Lutherdenkmal auf dem Marktplatz von Wittenberg
Lutherdenkmal auf dem Marktplatz von WittenbergImago/ Richard Wareham

Martin Luther war eine facettenreiche Persönlichkeit, wie die neue Sonderschau der Stiftung Luthergedenkstätten zeigt. Als „Best of Luther“ bezeichnet Thomas T. Müller, Direktor der Luther-Museen, die im Fürstensaal des Wittenberger Augusteums präsentierten 50 Exponate. Die Sonderschau ist der Ersatz für die nach zwanzigjähriger Präsentation abgebaute Dauerausstellung des Lutherhauses, das wegen Sanierungsarbeiten bis Anfang 2025 geschlossen bleibt.

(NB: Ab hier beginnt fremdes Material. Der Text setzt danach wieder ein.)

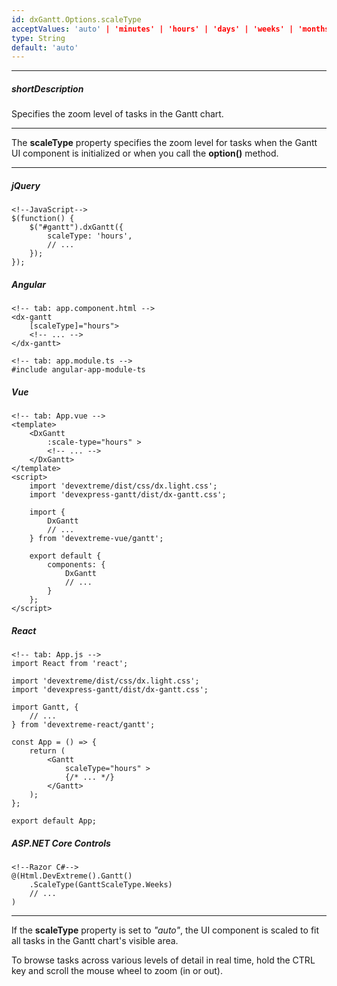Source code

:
 ```yaml
---
id: dxGantt.Options.scaleType
acceptValues: 'auto' | 'minutes' | 'hours' | 'days' | 'weeks' | 'months' | 'quarters' | 'years'
type: String
default: 'auto'
---
```

---
##### shortDescription
Specifies the zoom level of tasks in the Gantt chart.

---

The **scaleType** property specifies the zoom level for tasks when the Gantt UI component is initialized or when you call the **option()** method.

---

##### jQuery

    <!--JavaScript-->
    $(function() {
        $("#gantt").dxGantt({
            scaleType: 'hours',
            // ...
        });
    }); 

##### Angular

    <!-- tab: app.component.html -->
    <dx-gantt
        [scaleType]="hours">
        <!-- ... -->
    </dx-gantt>

    <!-- tab: app.module.ts -->
    #include angular-app-module-ts

##### Vue

    <!-- tab: App.vue -->
    <template>
        <DxGantt
            :scale-type="hours" >
            <!-- ... -->
        </DxGantt>
    </template>
    <script>
        import 'devextreme/dist/css/dx.light.css';
        import 'devexpress-gantt/dist/dx-gantt.css'; 

        import { 
            DxGantt
            // ... 
        } from 'devextreme-vue/gantt';
        
        export default {
            components: { 
                DxGantt
                // ... 
            }
        };
    </script>

##### React

    <!-- tab: App.js -->
    import React from 'react';

    import 'devextreme/dist/css/dx.light.css';
    import 'devexpress-gantt/dist/dx-gantt.css'; 

    import Gantt, { 
        // ... 
    } from 'devextreme-react/gantt';

    const App = () => {
        return (
            <Gantt
                scaleType="hours" >
                {/* ... */}
            </Gantt>
        );
    };

    export default App;

##### ASP.NET Core Controls

    <!--Razor C#-->
    @(Html.DevExtreme().Gantt()
        .ScaleType(GanttScaleType.Weeks)
        // ...
    )

---

If the **scaleType** property is set to *"auto"*, the UI component is scaled to fit all tasks in the Gantt chart's visible area. 

To browse tasks across various levels of detail in real time, hold the CTRL key and scroll the mouse wheel to zoom (in or out).
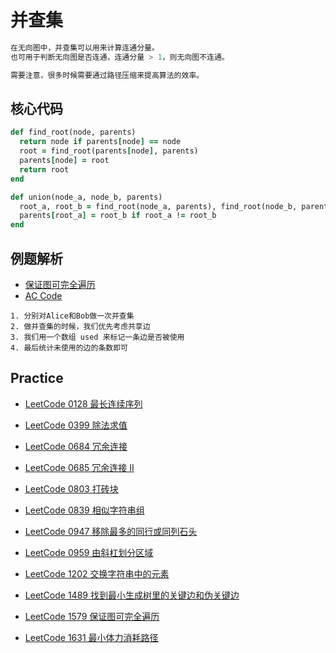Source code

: # 并查集

```m
在无向图中，并查集可以用来计算连通分量。
也可用于判断无向图是否连通，连通分量 > 1，则无向图不连通。

需要注意，很多时候需要通过路径压缩来提高算法的效率。
```

## 核心代码

```ruby
def find_root(node, parents)
  return node if parents[node] == node
  root = find_root(parents[node], parents)
  parents[node] = root
  return root
end

def union(node_a, node_b, parents)
  root_a, root_b = find_root(node_a, parents), find_root(node_b, parents)
  parents[root_a] = root_b if root_a != root_b
end
```

## 例题解析

- [保证图可完全遍历](https://leetcode-cn.com/problems/remove-max-number-of-edges-to-keep-graph-fully-traversable/)
- [AC Code](leetcode_1579.rb)

```
1. 分别对Alice和Bob做一次并查集
2. 做并查集的时候，我们优先考虑共享边
3. 我们用一个数组 used 来标记一条边是否被使用
4. 最后统计未使用的边的条数即可
```

## Practice

- [LeetCode 0128 最长连续序列](https://leetcode-cn.com/problems/longest-consecutive-sequence/)

- [LeetCode 0399 除法求值](https://leetcode-cn.com/problems/evaluate-division/)

- [LeetCode 0684 冗余连接](https://leetcode-cn.com/problems/redundant-connection/)

- [LeetCode 0685 冗余连接 II](https://leetcode-cn.com/problems/redundant-connection-ii/)

- [LeetCode 0803 打砖块](https://leetcode-cn.com/problems/bricks-falling-when-hit/)

- [LeetCode 0839 相似字符串组](https://leetcode-cn.com/problems/similar-string-groups/)

- [LeetCode 0947 移除最多的同行或同列石头](https://leetcode-cn.com/problems/most-stones-removed-with-same-row-or-column/)

- [LeetCode 0959 由斜杠划分区域](https://leetcode-cn.com/problems/regions-cut-by-slashes/)

- [LeetCode 1202 交换字符串中的元素](https://leetcode-cn.com/problems/smallest-string-with-swaps/)

- [LeetCode 1489 找到最小生成树里的关键边和伪关键边](https://leetcode-cn.com/problems/find-critical-and-pseudo-critical-edges-in-minimum-spanning-tree/)

- [LeetCode 1579 保证图可完全遍历](https://leetcode-cn.com/problems/remove-max-number-of-edges-to-keep-graph-fully-traversable/)

- [LeetCode 1631 最小体力消耗路径](https://leetcode-cn.com/problems/path-with-minimum-effort/)
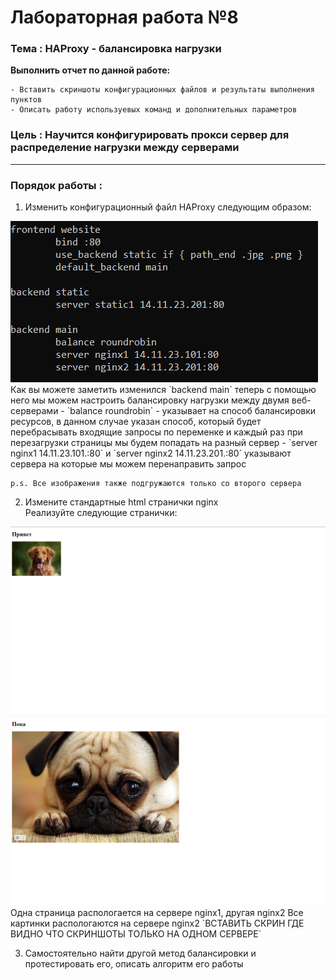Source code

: # Лабораторная работа №8
### Тема : HAProxy - балансировка нагрузки
**Выполнить отчет по данной работе:**  
```
- Вставить скриншоты конфигурационных файлов и результаты выполнения пунктов  
- Описать работу используевых команд и дополнительных параметров
```

### Цель : Научится конфигурировать прокси сервер для распределение нагрузки между серверами
---
### Порядок работы :

1. Изменить конфигурационный файл HAProxy следующим образом:  
<img src="src/img/lb8/HAProxy_cfg.png">  
Как вы можете заметить изменился `backend main` теперь с помощью него мы можем настроить балансировку нагрузки между двумя веб-серверами  
    - `balance roundrobin` - указывает на способ балансировки ресурсов, в данном случае указан способ, который будет перебрасывать входящие запросы по переменке и каждый раз при перезагрузки страницы мы будем попадать на разный сервер
    - `server nginx1 14.11.23.101.:80` и `server nginx2 14.11.23.201.:80` указывают сервера на которые мы можем перенаправить запрос  
    
    p.s. Все изображения также подгружаются только со второго сервера

2. Измените стандартные html странички nginx  
Реализуйте следующие странички:  
<img src="src/img/lb8/nginx2.png">  
<img src="src/img/lb8/nginx1.png">  
Одна страница распологается на сервере nginx1, другая nginx2  
Все картинки распологаются на сервере nginx2  
`ВСТАВИТЬ СКРИН ГДЕ ВИДНО ЧТО СКРИНШОТЫ ТОЛЬКО НА ОДНОМ СЕРВЕРЕ`

3. Самостоятельно найти другой метод балансировки и протестировать его, описать алгоритм его работы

Die neue Ausstellung weist gemäß den Buchstaben des Alphabets 26 Stationen auf. Zu jedem Buchstaben gibt es ein Stichwort. Eine charmante Idee, die aber ihre Tücken hat. Denn diese Gliederung bringt den Lebenslauf des Reformators völlig durcheinander. Bereits an der fünften Station – „E wie Erbe“ – sehen wir einen eisernen Griff seines Sarges sowie ein Gemälde, das den am 18. Februar 1546 in Eisleben an einem Herzinfarkt gestorbenen Luther darstellt. Vorbild dieses Gemäldes aus dem 17. Jahrhundert ist das von Lukas Furtenagel im Sterbehaus angefertigte Porträt. Es zeigt den entgegen der Behauptung seiner Gegner nicht etwa vom Teufel geholten, sondern friedlich entschlafenen Reformator.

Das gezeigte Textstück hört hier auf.